[[ DATA LISTING, beginning ]]
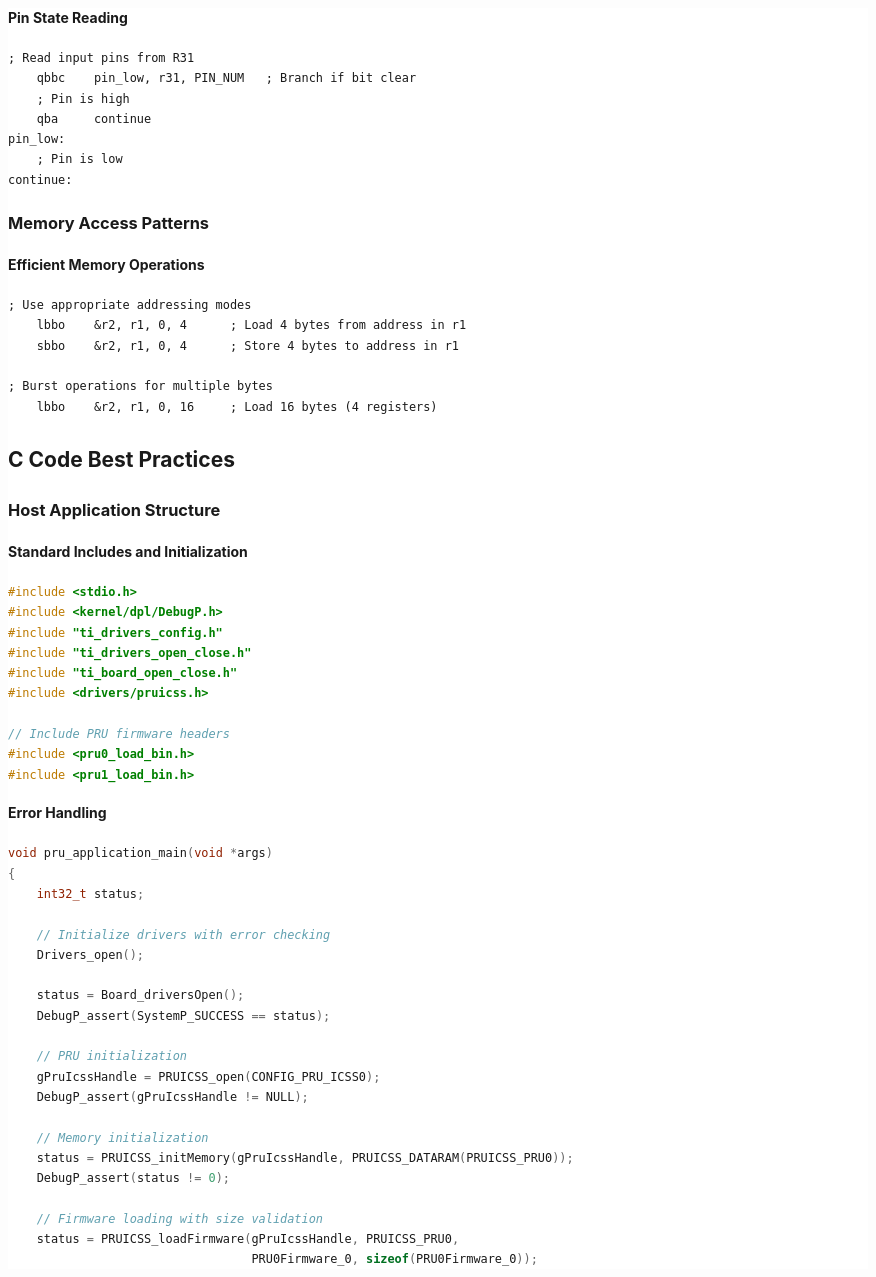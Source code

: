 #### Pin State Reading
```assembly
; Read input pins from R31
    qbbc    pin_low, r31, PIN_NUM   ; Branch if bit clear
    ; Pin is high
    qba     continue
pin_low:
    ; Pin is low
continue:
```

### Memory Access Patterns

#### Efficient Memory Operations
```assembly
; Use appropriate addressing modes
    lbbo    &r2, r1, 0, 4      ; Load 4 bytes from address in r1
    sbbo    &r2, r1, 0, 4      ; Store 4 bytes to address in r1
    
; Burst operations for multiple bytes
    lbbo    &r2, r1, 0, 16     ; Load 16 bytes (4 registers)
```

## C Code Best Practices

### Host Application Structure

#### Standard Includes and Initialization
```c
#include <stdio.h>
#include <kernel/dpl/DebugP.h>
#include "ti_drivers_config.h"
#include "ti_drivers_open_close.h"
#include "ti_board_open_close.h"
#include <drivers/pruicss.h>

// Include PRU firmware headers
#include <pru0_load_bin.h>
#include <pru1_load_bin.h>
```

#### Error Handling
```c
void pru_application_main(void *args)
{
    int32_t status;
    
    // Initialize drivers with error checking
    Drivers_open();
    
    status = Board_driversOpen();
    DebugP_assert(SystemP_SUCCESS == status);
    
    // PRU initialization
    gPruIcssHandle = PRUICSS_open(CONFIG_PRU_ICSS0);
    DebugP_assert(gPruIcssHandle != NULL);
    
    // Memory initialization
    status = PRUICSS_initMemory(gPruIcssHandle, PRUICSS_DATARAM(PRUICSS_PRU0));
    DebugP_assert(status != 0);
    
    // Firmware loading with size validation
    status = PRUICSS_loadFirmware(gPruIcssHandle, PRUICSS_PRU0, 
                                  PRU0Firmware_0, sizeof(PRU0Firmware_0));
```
[[ DATA LISTING, end ]]
* _WHAT YOU HAVE TO DO_:
Starting from the line holding "### Host Application Structure", restate the remaining lines of the data word for word, including the last.

* _OUTPUT_:
### Host Application Structure

#### Standard Includes and Initialization
```c
#include <stdio.h>
#include <kernel/dpl/DebugP.h>
#include "ti_drivers_config.h"
#include "ti_drivers_open_close.h"
#include "ti_board_open_close.h"
#include <drivers/pruicss.h>

// Include PRU firmware headers
#include <pru0_load_bin.h>
#include <pru1_load_bin.h>
```

#### Error Handling
```c
void pru_application_main(void *args)
{
    int32_t status;
    
    // Initialize drivers with error checking
    Drivers_open();
    
    status = Board_driversOpen();
    DebugP_assert(SystemP_SUCCESS == status);
    
    // PRU initialization
    gPruIcssHandle = PRUICSS_open(CONFIG_PRU_ICSS0);
    DebugP_assert(gPruIcssHandle != NULL);
    
    // Memory initialization
    status = PRUICSS_initMemory(gPruIcssHandle, PRUICSS_DATARAM(PRUICSS_PRU0));
    DebugP_assert(status != 0);
    
    // Firmware loading with size validation
    status = PRUICSS_loadFirmware(gPruIcssHandle, PRUICSS_PRU0, 
                                  PRU0Firmware_0, sizeof(PRU0Firmware_0));
```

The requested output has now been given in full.